今回は、歩行者や自転車の損害賠償責任についてご説明いたします。
皆様は、歩行中の事故、あるいは、自転車を運転中の事故と聞いてどのようなイメージをもたれるでしょうか?
被害事故、つまり、被害者になるイメージが多いのではないかと思います。
ところが、被害者ではなく加害者、つまり、歩行者や自転車が損害賠償責任を負うことは意外と身近にあります。
例えば、道路を横断中に自動車に跳ねられたような場合、信号機や横断歩道の状況などによって歩行者や自転車にもいくらかの責任が生じることがあります。そのような場合、歩行者や自転車運転者の方が、ぶつかった相手の車の修理費などを支払わなければなりません。
つまり、基本的には被害者であるはずの方でも、責任の割合に応じて加害者の立場に立たされることも少なくないのです。
弁護士がそのような相談を受けた場合、最初にアドバイスをするのは保険の確認です。
個人賠償責任保険という保険がありますが、相談者の方やその家族が個人賠償責任保険に入っていれば、損害賠償の負担を保険でカバーすることができます。
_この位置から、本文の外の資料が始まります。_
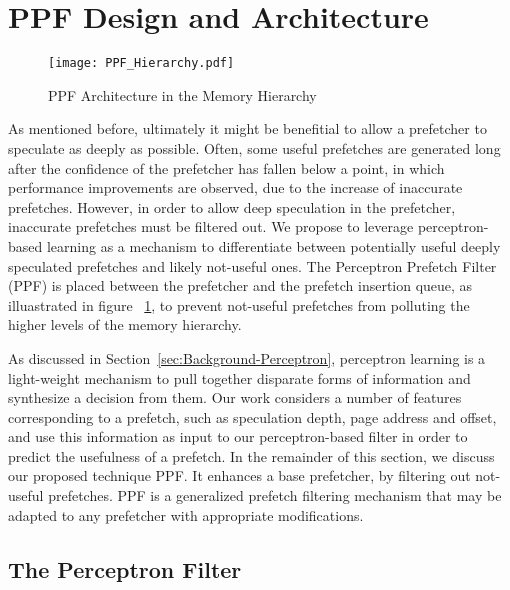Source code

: \section{PPF Design and Architecture}
\label{Arch}

\begin{figure}
  \begin{center}
  \texttt{[image: PPF\_Hierarchy.pdf]}
    \label{fig:PPF_Hierarchy}
  \caption{PPF Architecture in the Memory Hierarchy}
  \end{center}
\end{figure}

As mentioned before, ultimately it might be benefitial to allow a
prefetcher to speculate as deeply as possible. Often, some useful
prefetches are generated long after the confidence of the prefetcher has
fallen below a point, in which performance improvements are observed, due to the
increase of inaccurate prefetches.  However, in order to allow deep
speculation in the prefetcher, inaccurate prefetches must be
filtered out.  We propose to leverage perceptron-based learning as a
mechanism to differentiate between potentially useful deeply speculated
prefetches and likely not-useful ones. The Perceptron Prefetch Filter (PPF)
is placed between the prefetcher and the prefetch insertion queue, as illuastrated
in figure ~\ref{fig:PPF_Hierarchy}, to prevent
not-useful prefetches from polluting the higher levels of the memory hierarchy.

As discussed in Section~\ref{sec:Background-Perceptron}, perceptron learning
is a light-weight mechanism to pull together disparate forms of information
and synthesize a decision from them.  Our work considers a number of
features corresponding to a prefetch, such as speculation
depth, page address and offset, and use this information as input to our perceptron-based filter in order to predict the usefulness of a prefetch.
In the remainder of this section, we discuss our proposed technique PPF.
It enhances a base prefetcher, by filtering out not-useful prefetches. 
PPF is a generalized prefetch filtering mechanism that may be adapted 
to any prefetcher with appropriate modifications.

\subsection{The Perceptron Filter}
\label{Arch-Perceptron}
そして、個人賠償責任保険には、実は、多くの方が知らないうちに加入しています。
例えば、自転車を購入するとき、クレジットカードを作るとき、あるいは、子どもの入学手続の際に知らず知らずのうちに加入している、というケースが多くあります。
このように、保険を確認することは、被害者の立場だけではなく、加害者の立場からもとても大切なことです。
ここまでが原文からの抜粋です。